77 Earlier in his reasons Howie J had made the following pertinent observations in relation to the sentencing discretion:
"51 A sentencing discretion is not properly exercised by simply determining where in a range of sentences the particular matter before the court falls, and that is so whether that range has been established by a guideline judgment, by a pattern of sentences reflected in statistics maintained by the Judicial Commission, or by a consideration of the sentences imposed in other identified cases. While an established range of sentences for a particular class of offence and offender is important because of the need for consistency in sentencing, a consideration of the range will normally be the last point of reference rather than the first.

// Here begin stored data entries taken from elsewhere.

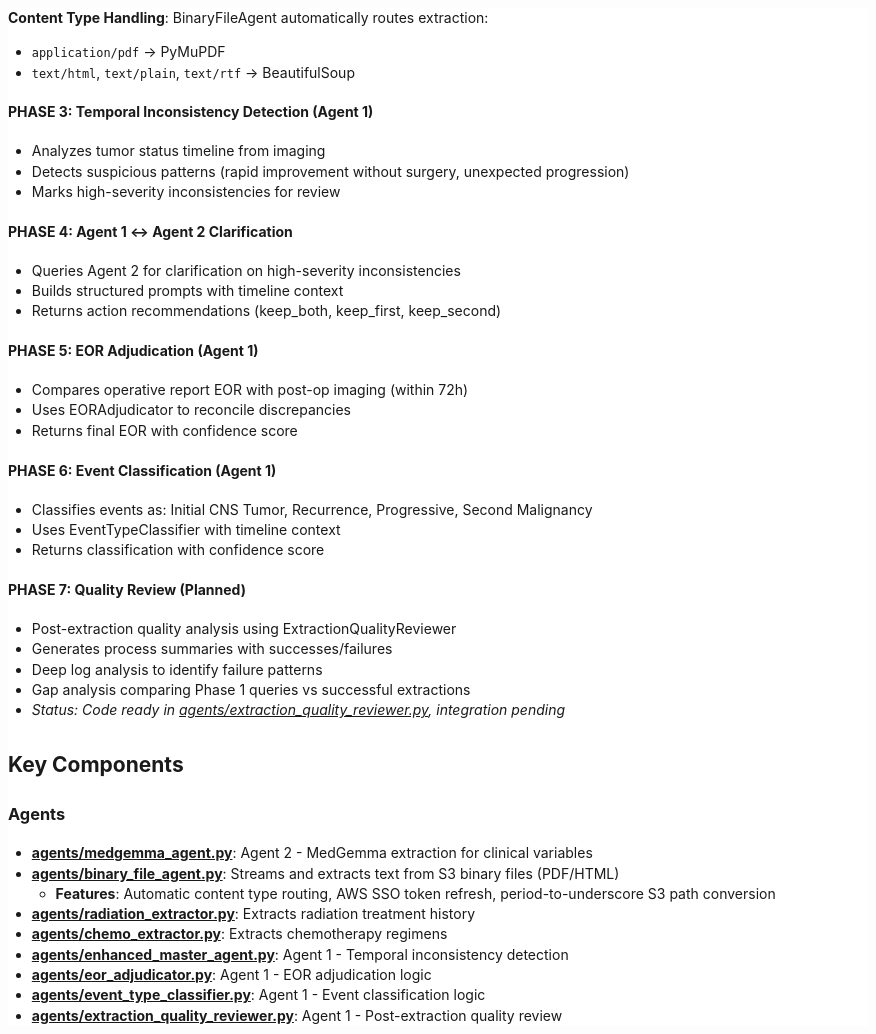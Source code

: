 **Content Type Handling**: BinaryFileAgent automatically routes extraction:
- `application/pdf` → PyMuPDF
- `text/html`, `text/plain`, `text/rtf` → BeautifulSoup

#### PHASE 3: Temporal Inconsistency Detection (Agent 1)
- Analyzes tumor status timeline from imaging
- Detects suspicious patterns (rapid improvement without surgery, unexpected progression)
- Marks high-severity inconsistencies for review

#### PHASE 4: Agent 1 ↔ Agent 2 Clarification
- Queries Agent 2 for clarification on high-severity inconsistencies
- Builds structured prompts with timeline context
- Returns action recommendations (keep_both, keep_first, keep_second)

#### PHASE 5: EOR Adjudication (Agent 1)
- Compares operative report EOR with post-op imaging (within 72h)
- Uses EORAdjudicator to reconcile discrepancies
- Returns final EOR with confidence score

#### PHASE 6: Event Classification (Agent 1)
- Classifies events as: Initial CNS Tumor, Recurrence, Progressive, Second Malignancy
- Uses EventTypeClassifier with timeline context
- Returns classification with confidence score

#### PHASE 7: Quality Review (Planned)
- Post-extraction quality analysis using ExtractionQualityReviewer
- Generates process summaries with successes/failures
- Deep log analysis to identify failure patterns
- Gap analysis comparing Phase 1 queries vs successful extractions
- *Status: Code ready in [agents/extraction_quality_reviewer.py](agents/extraction_quality_reviewer.py), integration pending*

## Key Components

### Agents

- **[agents/medgemma_agent.py](agents/medgemma_agent.py)**: Agent 2 - MedGemma extraction for clinical variables
- **[agents/binary_file_agent.py](agents/binary_file_agent.py)**: Streams and extracts text from S3 binary files (PDF/HTML)
  - **Features**: Automatic content type routing, AWS SSO token refresh, period-to-underscore S3 path conversion
- **[agents/radiation_extractor.py](agents/radiation_extractor.py)**: Extracts radiation treatment history
- **[agents/chemo_extractor.py](agents/chemo_extractor.py)**: Extracts chemotherapy regimens
- **[agents/enhanced_master_agent.py](agents/enhanced_master_agent.py)**: Agent 1 - Temporal inconsistency detection
- **[agents/eor_adjudicator.py](agents/eor_adjudicator.py)**: Agent 1 - EOR adjudication logic
- **[agents/event_type_classifier.py](agents/event_type_classifier.py)**: Agent 1 - Event classification logic
- **[agents/extraction_quality_reviewer.py](agents/extraction_quality_reviewer.py)**: Agent 1 - Post-extraction quality review
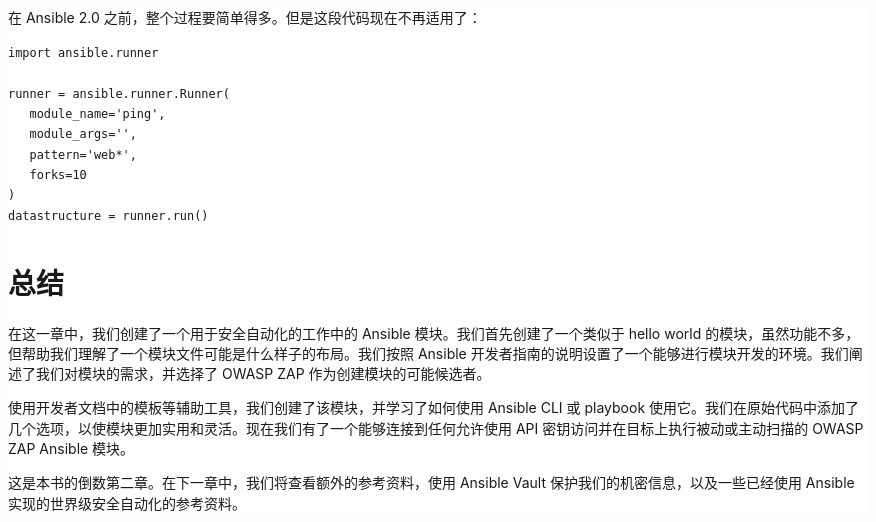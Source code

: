 在 Ansible 2.0 之前，整个过程要简单得多。但是这段代码现在不再适用了：

```
import ansible.runner

runner = ansible.runner.Runner(
   module_name='ping',
   module_args='',
   pattern='web*',
   forks=10
)
datastructure = runner.run()
```

# 总结

在这一章中，我们创建了一个用于安全自动化的工作中的 Ansible 模块。我们首先创建了一个类似于 hello world 的模块，虽然功能不多，但帮助我们理解了一个模块文件可能是什么样子的布局。我们按照 Ansible 开发者指南的说明设置了一个能够进行模块开发的环境。我们阐述了我们对模块的需求，并选择了 OWASP ZAP 作为创建模块的可能候选者。

使用开发者文档中的模板等辅助工具，我们创建了该模块，并学习了如何使用 Ansible CLI 或 playbook 使用它。我们在原始代码中添加了几个选项，以使模块更加实用和灵活。现在我们有了一个能够连接到任何允许使用 API 密钥访问并在目标上执行被动或主动扫描的 OWASP ZAP Ansible 模块。

这是本书的倒数第二章。在下一章中，我们将查看额外的参考资料，使用 Ansible Vault 保护我们的机密信息，以及一些已经使用 Ansible 实现的世界级安全自动化的参考资料。
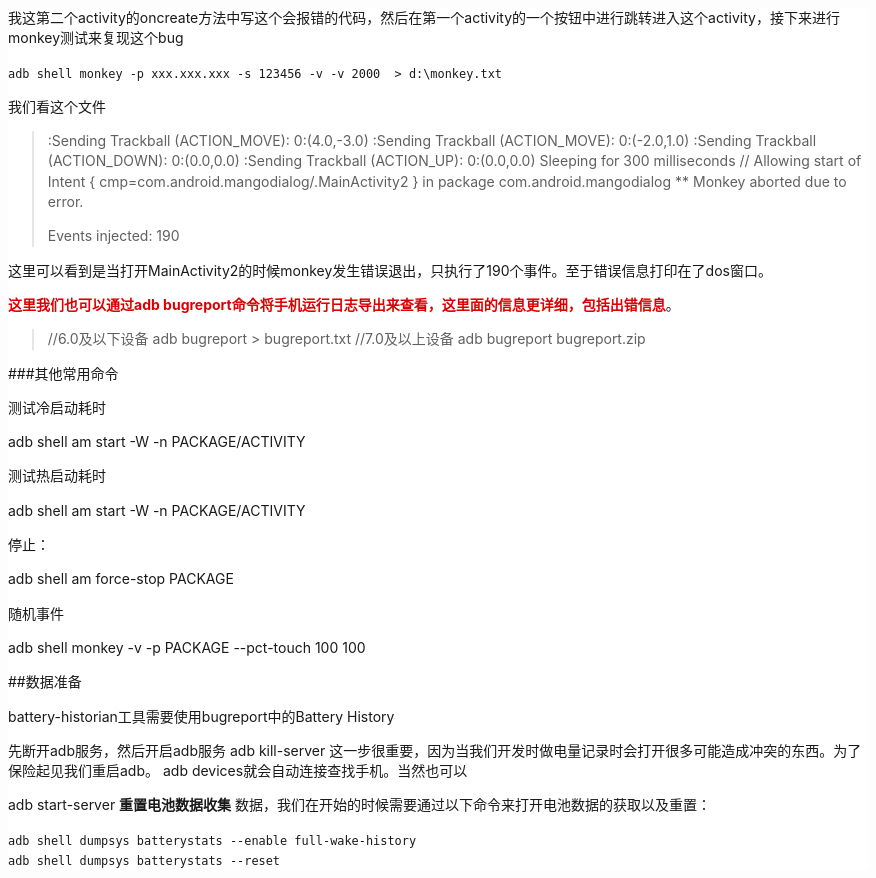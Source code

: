 
我这第二个activity的oncreate方法中写这个会报错的代码，然后在第一个activity的一个按钮中进行跳转进入这个activity，接下来进行monkey测试来复现这个bug

```shell
adb shell monkey -p xxx.xxx.xxx -s 123456 -v -v 2000  > d:\monkey.txt
```

我们看这个文件

> :Sending Trackball (ACTION_MOVE): 0:(4.0,-3.0)
> :Sending Trackball (ACTION_MOVE): 0:(-2.0,1.0)
> :Sending Trackball (ACTION_DOWN): 0:(0.0,0.0)
> :Sending Trackball (ACTION_UP): 0:(0.0,0.0)
> Sleeping for 300 milliseconds
>     // Allowing start of Intent { cmp=com.android.mangodialog/.MainActivity2 } in package com.android.mangodialog
> ** Monkey aborted due to error.
>
> Events injected: 190


这里可以看到是当打开MainActivity2的时候monkey发生错误退出，只执行了190个事件。至于错误信息打印在了dos窗口。

<font color="#dd0000">**这里我们也可以通过adb bugreport命令将手机运行日志导出来查看，这里面的信息更详细，包括出错信息**</font>。

> //6.0及以下设备
> adb bugreport > bugreport.txt
> //7.0及以上设备
> adb bugreport bugreport.zip

###其他常用命令

测试冷启动耗时

adb shell am start -W -n PACKAGE/ACTIVITY

测试热启动耗时

adb shell am start -W -n PACKAGE/ACTIVITY

停止：

adb shell am force-stop PACKAGE

随机事件 

adb shell monkey -v -p PACKAGE --pct-touch 100 100

##数据准备

battery-historian工具需要使用bugreport中的Battery History

先断开adb服务，然后开启adb服务
adb kill-server 这一步很重要，因为当我们开发时做电量记录时会打开很多可能造成冲突的东西。为了保险起见我们重启adb。
adb devices就会自动连接查找手机。当然也可以

adb start-server
**重置电池数据收集**
数据，我们在开始的时候需要通过以下命令来打开电池数据的获取以及重置：

```shell
adb shell dumpsys batterystats --enable full-wake-history
adb shell dumpsys batterystats --reset
```

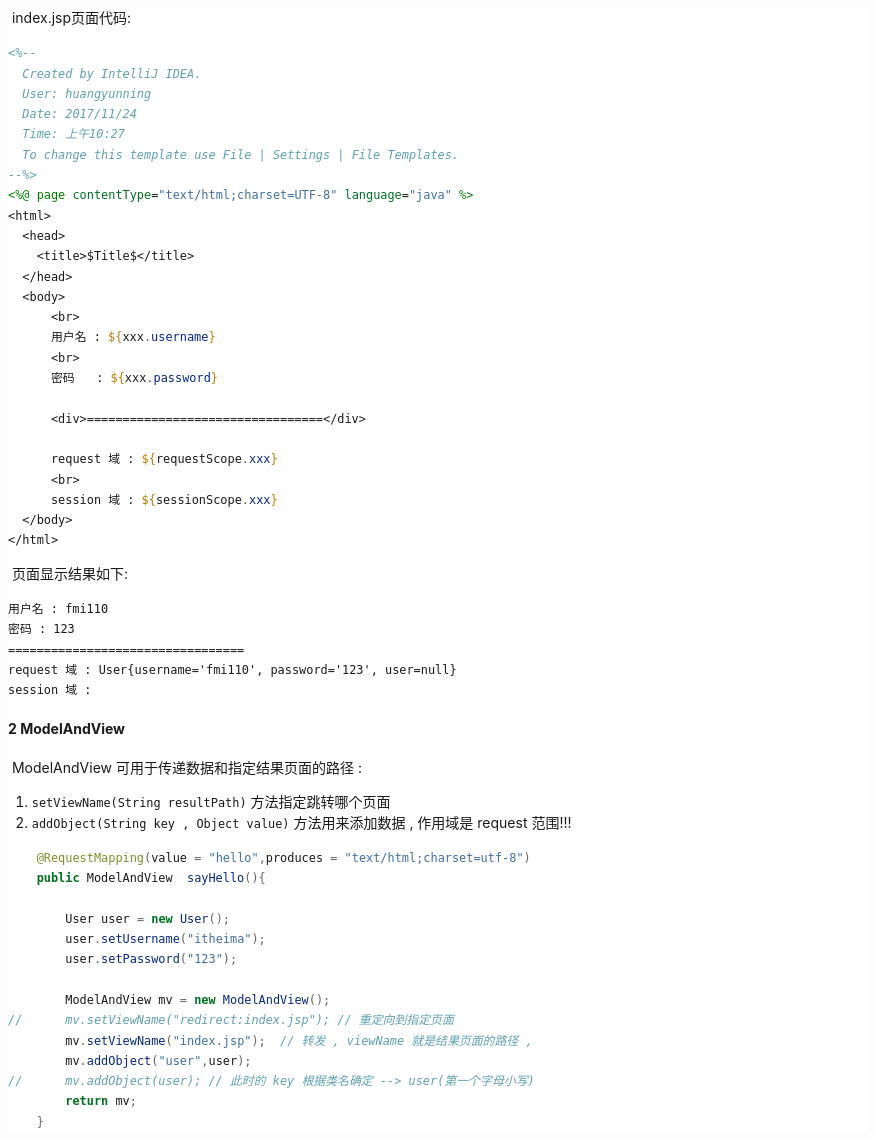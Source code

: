 ​	index.jsp页面代码:

```jsp
<%--
  Created by IntelliJ IDEA.
  User: huangyunning
  Date: 2017/11/24
  Time: 上午10:27
  To change this template use File | Settings | File Templates.
--%>
<%@ page contentType="text/html;charset=UTF-8" language="java" %>
<html>
  <head>
    <title>$Title$</title>
  </head>
  <body>
      <br>
      用户名 : ${xxx.username}
      <br>
      密码   : ${xxx.password}

      <div>=================================</div>

      request 域 : ${requestScope.xxx}
      <br>
      session 域 : ${sessionScope.xxx}
  </body>
</html>
```

​	页面显示结果如下:

```
用户名 : fmi110 
密码 : 123
=================================
request 域 : User{username='fmi110', password='123', user=null} 
session 域 :
```

#### 2 ModelAndView 

​	ModelAndView 可用于传递数据和指定结果页面的路径 :

1. `setViewName(String resultPath)`  方法指定跳转哪个页面
2. `addObject(String key , Object value)`  方法用来添加数据 , 作用域是 request 范围!!!

```Java
    @RequestMapping(value = "hello",produces = "text/html;charset=utf-8")
    public ModelAndView  sayHello(){

        User user = new User();
        user.setUsername("itheima");
        user.setPassword("123");

        ModelAndView mv = new ModelAndView();
//      mv.setViewName("redirect:index.jsp"); // 重定向到指定页面
        mv.setViewName("index.jsp");  // 转发 , viewName 就是结果页面的路径 , 
        mv.addObject("user",user);
//      mv.addObject(user); // 此时的 key 根据类名确定 --> user(第一个字母小写)
        return mv;
    }
```
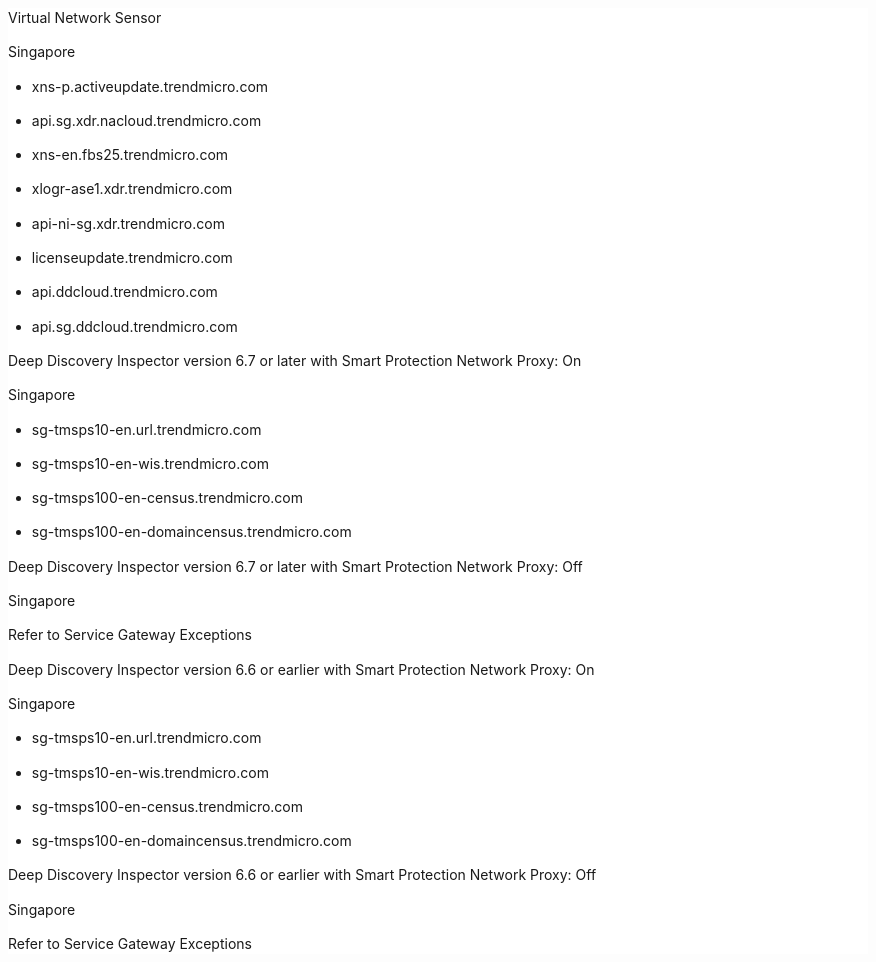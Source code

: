 <td><p>Virtual Network Sensor</p></td>
<td><p>Singapore</p></td>
<td><ul>
<li><p>xns-p.activeupdate.trendmicro.com</p></li>
<li><p>api.sg.xdr.nacloud.trendmicro.com</p></li>
<li><p>xns-en.fbs25.trendmicro.com</p></li>
<li><p>xlogr-ase1.xdr.trendmicro.com</p></li>
<li><p>api-ni-sg.xdr.trendmicro.com</p></li>
<li><p>licenseupdate.trendmicro.com</p></li>
<li><p>api.ddcloud.trendmicro.com</p></li>
<li><p>api.sg.ddcloud.trendmicro.com</p></li>
</ul></td>
</tr>
<tr>
<td><p>Deep Discovery Inspector version 6.7 or later with Smart Protection Network Proxy: On</p></td>
<td><p>Singapore</p></td>
<td><ul>
<li><p>sg-tmsps10-en.url.trendmicro.com</p></li>
<li><p>sg-tmsps10-en-wis.trendmicro.com</p></li>
<li><p>sg-tmsps100-en-census.trendmicro.com</p></li>
<li><p>sg-tmsps100-en-domaincensus.trendmicro.com</p></li>
</ul></td>
</tr>
<tr>
<td><p>Deep Discovery Inspector version 6.7 or later with Smart Protection Network Proxy: Off</p></td>
<td><p>Singapore</p></td>
<td><p>Refer to Service Gateway Exceptions</p></td>
</tr>
<tr>
<td><p>Deep Discovery Inspector version 6.6 or earlier with Smart Protection Network Proxy: On</p></td>
<td><p>Singapore</p></td>
<td><ul>
<li><p>sg-tmsps10-en.url.trendmicro.com</p></li>
<li><p>sg-tmsps10-en-wis.trendmicro.com</p></li>
<li><p>sg-tmsps100-en-census.trendmicro.com</p></li>
<li><p>sg-tmsps100-en-domaincensus.trendmicro.com</p></li>
</ul></td>
</tr>
<tr>
<td><p>Deep Discovery Inspector version 6.6 or earlier with Smart Protection Network Proxy: Off</p></td>
<td><p>Singapore</p></td>
<td><p>Refer to Service Gateway Exceptions</p></td>
</tr>
</tbody>
</table>
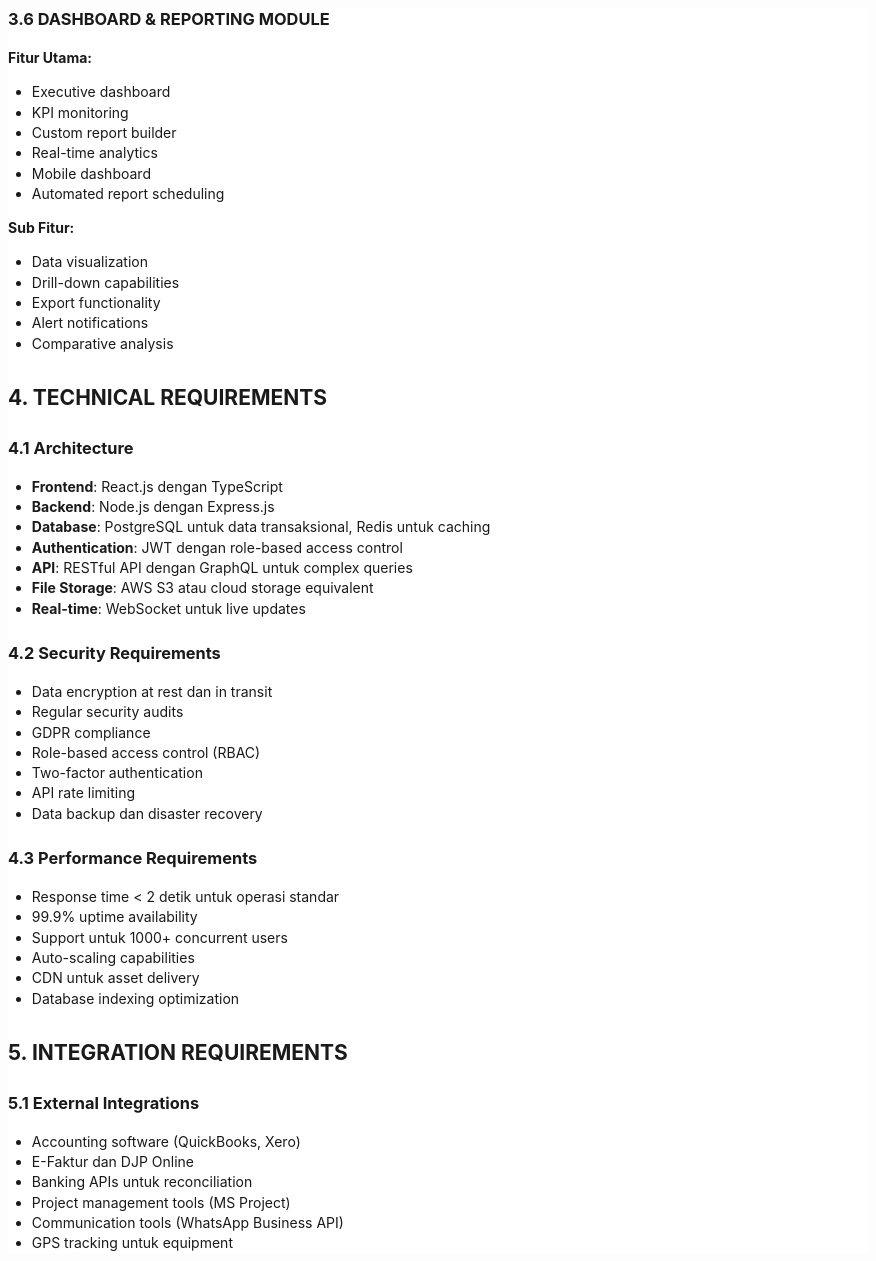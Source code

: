 ### 3.6 DASHBOARD & REPORTING MODULE
**Fitur Utama:**
- Executive dashboard
- KPI monitoring
- Custom report builder
- Real-time analytics
- Mobile dashboard
- Automated report scheduling

**Sub Fitur:**
- Data visualization
- Drill-down capabilities
- Export functionality
- Alert notifications
- Comparative analysis

## 4. TECHNICAL REQUIREMENTS

### 4.1 Architecture
- **Frontend**: React.js dengan TypeScript
- **Backend**: Node.js dengan Express.js
- **Database**: PostgreSQL untuk data transaksional, Redis untuk caching
- **Authentication**: JWT dengan role-based access control
- **API**: RESTful API dengan GraphQL untuk complex queries
- **File Storage**: AWS S3 atau cloud storage equivalent
- **Real-time**: WebSocket untuk live updates

### 4.2 Security Requirements
- Data encryption at rest dan in transit
- Regular security audits
- GDPR compliance
- Role-based access control (RBAC)
- Two-factor authentication
- API rate limiting
- Data backup dan disaster recovery

### 4.3 Performance Requirements
- Response time < 2 detik untuk operasi standar
- 99.9% uptime availability
- Support untuk 1000+ concurrent users
- Auto-scaling capabilities
- CDN untuk asset delivery
- Database indexing optimization

## 5. INTEGRATION REQUIREMENTS

### 5.1 External Integrations
- Accounting software (QuickBooks, Xero)
- E-Faktur dan DJP Online
- Banking APIs untuk reconciliation
- Project management tools (MS Project)
- Communication tools (WhatsApp Business API)
- GPS tracking untuk equipment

52 The court should determine the sentence for an offender by applying the appropriate statutory and common law principles, including due regard to the maximum sentence prescribed for the offence, and then consider whether the sentence is consistent with the established range, or whether it departs significantly from the range either towards severity or leniency. If the sentence does depart significantly from the range and there is no good reason on the facts of the particular matter or the application of principle to explain and justify the departure, the sentencing court should reconsider the chosen sentence in the light of the established range. By adopting this process the court both exercises a sentencing discretion, unfettered except by the appropriate facts and relevant sentencing principles, and attempts, so far as is appropriate, to conform with the approach adopted by other courts or as laid down in a guideline and, thereby, to achieve a measure of consistency in sentencing."
78 The consequences of the repeal of s 16G also arose for consideration in R v Kevenaar [2004] NSWCCA 210, a case in which, after citing Studenikin, Hulme J said, with the concurrence of Simpson and Howie JJ:
"46 … the pattern of sentences imposed after the repeal of s16G can be expected to accord with the pattern in earlier cases of the periods determined by the application of normal sentencing principles and the (other) relevant provisions of the Crimes Act prior to the application of the s16G discount rather than in the pattern of the length of the sentences ultimately imposed in the earlier cases. Those pre-discount periods are commonly to be found expressly stated in those cases.